**To do:** Run through the records and, wherever a line holds the word "SetLinks", return that line.

**Dataset excerpts:**
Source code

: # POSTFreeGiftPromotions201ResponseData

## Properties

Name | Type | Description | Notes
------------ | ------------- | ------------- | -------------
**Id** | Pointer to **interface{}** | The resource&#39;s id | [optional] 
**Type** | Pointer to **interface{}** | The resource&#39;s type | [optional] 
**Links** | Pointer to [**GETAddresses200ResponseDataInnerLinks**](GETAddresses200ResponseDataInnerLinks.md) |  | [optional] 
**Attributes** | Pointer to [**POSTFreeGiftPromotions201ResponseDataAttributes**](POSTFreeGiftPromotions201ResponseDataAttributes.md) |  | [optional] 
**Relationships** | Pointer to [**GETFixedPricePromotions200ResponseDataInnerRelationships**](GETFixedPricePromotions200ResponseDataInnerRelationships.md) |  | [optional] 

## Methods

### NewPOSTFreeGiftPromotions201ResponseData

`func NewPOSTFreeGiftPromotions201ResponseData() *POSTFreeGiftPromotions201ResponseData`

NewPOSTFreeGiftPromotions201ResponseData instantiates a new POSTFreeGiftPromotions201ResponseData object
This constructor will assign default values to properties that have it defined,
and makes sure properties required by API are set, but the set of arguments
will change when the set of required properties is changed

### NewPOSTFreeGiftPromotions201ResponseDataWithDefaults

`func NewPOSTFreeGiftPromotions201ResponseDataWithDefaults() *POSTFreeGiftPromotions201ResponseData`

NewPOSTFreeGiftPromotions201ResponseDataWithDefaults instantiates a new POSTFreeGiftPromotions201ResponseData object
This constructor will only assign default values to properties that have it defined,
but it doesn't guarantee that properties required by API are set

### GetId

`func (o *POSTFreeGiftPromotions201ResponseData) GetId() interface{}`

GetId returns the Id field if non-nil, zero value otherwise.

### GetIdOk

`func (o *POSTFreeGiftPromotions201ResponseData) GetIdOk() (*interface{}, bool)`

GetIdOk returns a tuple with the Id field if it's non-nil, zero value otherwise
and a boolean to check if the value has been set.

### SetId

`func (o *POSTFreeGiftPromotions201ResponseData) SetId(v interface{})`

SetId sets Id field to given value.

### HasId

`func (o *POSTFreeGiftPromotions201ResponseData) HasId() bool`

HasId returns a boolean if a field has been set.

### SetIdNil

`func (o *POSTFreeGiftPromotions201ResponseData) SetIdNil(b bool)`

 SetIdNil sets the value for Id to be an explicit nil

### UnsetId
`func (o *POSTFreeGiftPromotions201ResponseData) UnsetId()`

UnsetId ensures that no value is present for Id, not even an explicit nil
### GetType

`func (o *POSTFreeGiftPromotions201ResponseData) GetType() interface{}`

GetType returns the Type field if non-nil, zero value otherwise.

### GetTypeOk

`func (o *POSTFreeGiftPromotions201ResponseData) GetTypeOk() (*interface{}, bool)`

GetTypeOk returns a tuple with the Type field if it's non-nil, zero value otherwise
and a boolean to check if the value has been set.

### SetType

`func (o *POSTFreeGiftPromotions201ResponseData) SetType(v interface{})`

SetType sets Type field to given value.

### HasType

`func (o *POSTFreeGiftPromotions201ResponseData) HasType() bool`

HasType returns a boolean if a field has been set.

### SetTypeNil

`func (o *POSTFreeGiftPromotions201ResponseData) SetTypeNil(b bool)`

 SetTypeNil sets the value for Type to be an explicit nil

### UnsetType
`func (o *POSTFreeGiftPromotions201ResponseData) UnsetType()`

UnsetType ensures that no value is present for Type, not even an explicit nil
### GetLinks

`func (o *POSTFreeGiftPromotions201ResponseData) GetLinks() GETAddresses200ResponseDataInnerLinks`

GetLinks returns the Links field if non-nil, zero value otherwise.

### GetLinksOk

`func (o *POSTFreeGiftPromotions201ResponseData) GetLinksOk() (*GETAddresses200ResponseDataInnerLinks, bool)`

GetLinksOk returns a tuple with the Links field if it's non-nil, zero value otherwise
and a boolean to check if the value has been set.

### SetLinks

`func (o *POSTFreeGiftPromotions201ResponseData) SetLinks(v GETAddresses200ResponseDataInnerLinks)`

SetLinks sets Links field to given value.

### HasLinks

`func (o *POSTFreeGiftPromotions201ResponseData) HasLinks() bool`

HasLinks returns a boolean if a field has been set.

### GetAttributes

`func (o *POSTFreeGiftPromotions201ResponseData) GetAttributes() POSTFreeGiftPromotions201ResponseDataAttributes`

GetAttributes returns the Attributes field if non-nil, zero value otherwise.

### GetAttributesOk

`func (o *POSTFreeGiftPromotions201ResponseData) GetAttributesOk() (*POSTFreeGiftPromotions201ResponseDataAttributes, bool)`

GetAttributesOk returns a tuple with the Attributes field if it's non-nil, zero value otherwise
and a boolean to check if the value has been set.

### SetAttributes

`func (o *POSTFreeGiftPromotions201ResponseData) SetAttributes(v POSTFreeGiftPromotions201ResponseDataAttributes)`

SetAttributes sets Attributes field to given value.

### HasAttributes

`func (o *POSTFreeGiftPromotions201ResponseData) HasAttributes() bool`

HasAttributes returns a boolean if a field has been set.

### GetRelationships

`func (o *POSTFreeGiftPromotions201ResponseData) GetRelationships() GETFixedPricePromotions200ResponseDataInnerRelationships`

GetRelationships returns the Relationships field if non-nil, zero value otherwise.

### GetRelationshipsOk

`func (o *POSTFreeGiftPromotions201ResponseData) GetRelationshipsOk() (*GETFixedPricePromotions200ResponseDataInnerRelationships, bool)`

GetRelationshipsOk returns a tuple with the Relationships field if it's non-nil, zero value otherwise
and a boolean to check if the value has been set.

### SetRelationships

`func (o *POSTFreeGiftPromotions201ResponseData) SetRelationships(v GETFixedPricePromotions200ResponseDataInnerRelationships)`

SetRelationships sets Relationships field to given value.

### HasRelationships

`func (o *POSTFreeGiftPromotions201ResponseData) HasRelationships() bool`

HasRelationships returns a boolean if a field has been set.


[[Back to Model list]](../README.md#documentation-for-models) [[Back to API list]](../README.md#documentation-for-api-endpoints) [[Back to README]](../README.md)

**Answer to this task:**
### SetLinks
`func (o *POSTFreeGiftPromotions201ResponseData) SetLinks(v GETAddresses200ResponseDataInnerLinks)`
SetLinks sets Links field to given value.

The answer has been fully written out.